To date, the company has been stockpiling the plastic and paper packaging it needs for 2022 inventory, which it had to prepare for late last year. “Even though we’re importing our material, last year’s storms still delayed domestic movement of inventory once it arrived in the U.S.,” Zahornacky said. The Gulf Freeze during February 2021 resulted in many commodity makers declaring force majeure. This led to more raw material shortages that extended into the end of 2021; Year-over-year plastic prices increased between 4% to 10% in 2021.

These ongoing situations have caused brands like Noshinku to carefully plan as it tries to scale production. “We stockpile a little bit but we’re trying to avoid the waste by forecasting demand as best as we can,” Zahornacky said.

Sugar alternatives to sweetener the deal 

In addition to packaging, staple ingredients like food sweeteners are another ingredient that’s been hard to come by for nearly a year, according to several CPG brands. This includes alternatives like monk fruit, stevia and erythritol, which have all increased in price since the pandemic began.
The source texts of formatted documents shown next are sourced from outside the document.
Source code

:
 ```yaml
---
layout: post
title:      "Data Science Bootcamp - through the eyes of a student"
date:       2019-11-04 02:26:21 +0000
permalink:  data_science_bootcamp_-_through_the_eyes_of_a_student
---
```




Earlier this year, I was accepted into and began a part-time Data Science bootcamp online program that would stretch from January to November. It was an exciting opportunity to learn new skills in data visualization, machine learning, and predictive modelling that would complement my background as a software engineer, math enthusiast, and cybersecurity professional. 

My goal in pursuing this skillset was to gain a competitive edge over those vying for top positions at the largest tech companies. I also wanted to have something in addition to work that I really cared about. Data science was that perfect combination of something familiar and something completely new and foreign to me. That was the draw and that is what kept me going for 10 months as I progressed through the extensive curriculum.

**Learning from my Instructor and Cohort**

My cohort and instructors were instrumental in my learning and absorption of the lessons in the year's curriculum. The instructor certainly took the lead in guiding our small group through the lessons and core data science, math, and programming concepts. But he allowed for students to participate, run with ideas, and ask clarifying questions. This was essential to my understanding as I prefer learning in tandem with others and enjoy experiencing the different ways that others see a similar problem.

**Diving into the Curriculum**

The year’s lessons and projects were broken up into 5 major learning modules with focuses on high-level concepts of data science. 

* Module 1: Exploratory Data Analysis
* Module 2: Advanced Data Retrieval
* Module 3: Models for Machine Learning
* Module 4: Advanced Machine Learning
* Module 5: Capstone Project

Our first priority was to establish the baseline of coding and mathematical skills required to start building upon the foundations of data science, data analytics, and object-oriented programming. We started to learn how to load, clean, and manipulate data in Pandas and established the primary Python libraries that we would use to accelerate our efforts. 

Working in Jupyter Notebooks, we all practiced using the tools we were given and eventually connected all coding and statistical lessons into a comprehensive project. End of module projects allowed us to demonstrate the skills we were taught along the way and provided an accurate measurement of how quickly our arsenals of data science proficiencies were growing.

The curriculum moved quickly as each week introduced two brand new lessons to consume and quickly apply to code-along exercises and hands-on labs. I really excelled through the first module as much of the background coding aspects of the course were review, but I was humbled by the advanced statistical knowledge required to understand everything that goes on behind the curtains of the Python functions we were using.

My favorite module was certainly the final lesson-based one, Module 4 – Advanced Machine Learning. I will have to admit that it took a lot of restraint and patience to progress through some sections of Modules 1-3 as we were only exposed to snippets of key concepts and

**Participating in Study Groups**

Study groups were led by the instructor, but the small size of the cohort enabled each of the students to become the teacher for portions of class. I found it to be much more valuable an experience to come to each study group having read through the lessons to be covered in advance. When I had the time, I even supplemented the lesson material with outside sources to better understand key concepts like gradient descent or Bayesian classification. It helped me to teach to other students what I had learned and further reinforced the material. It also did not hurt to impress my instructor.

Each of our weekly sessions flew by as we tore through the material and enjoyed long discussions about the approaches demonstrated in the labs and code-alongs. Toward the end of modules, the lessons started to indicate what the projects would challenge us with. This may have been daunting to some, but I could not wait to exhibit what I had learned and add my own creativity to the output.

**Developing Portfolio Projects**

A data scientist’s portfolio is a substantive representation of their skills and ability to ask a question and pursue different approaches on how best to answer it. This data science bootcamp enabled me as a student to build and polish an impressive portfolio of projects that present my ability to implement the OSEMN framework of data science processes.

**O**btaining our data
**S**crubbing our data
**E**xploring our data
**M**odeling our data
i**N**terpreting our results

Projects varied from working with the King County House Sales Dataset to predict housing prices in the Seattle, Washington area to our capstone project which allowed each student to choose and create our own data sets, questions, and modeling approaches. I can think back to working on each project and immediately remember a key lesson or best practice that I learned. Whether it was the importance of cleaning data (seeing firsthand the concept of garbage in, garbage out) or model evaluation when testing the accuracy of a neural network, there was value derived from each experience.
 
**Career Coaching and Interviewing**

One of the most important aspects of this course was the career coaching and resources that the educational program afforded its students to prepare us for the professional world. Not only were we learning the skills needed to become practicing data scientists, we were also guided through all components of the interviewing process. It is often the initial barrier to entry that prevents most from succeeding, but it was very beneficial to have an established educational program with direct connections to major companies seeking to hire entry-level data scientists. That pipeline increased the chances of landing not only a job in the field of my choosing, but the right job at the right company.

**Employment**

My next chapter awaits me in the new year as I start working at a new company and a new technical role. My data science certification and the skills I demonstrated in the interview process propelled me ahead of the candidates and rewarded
Jeff Yoskowitz, director for the professional pastry and baking program at the Institute of Culinary Education and chief product officer at online baker Raize, said ingredients like sugar alternatives have nearly quadrupled in price over the past year. Yoskowitz confirmed that as of the beginning of this year, the new company has stockpiled at least six months-worth of its sugar alternative blend to avoid running out of inventory in 2022.

Other niche sugar alternatives have also become difficult to source in time.

Nutrition bar brand Mindright has experienced delays for its preferred sweetener. The company uses coconut palm sugar in its recipes – which has had long lead times in the past six months. “As a new brand, we are trying our best to absorb some of these costs to remain competitive,” Mindright co-founder Chris Bernard told Modern Retail. “But where we can, we’ve increased our order volume to take advantage of economies of scale,” Bernard said.

All in all, brands are figuring out how to find raw material or substitute when necessary. At least for the foreseeable future. “You might get what you need but will it fit within your supply chain timing,” Noshinku’s Zahornacky concluded.

For smaller businesses competing with major conglomerates over supplies, the increased costs appear irreversible. “I don’t expect the prices to come down anytime soon,” Cornbread Hemp’s Zipperle said. “We just have to deal with eating the cost for the time being.”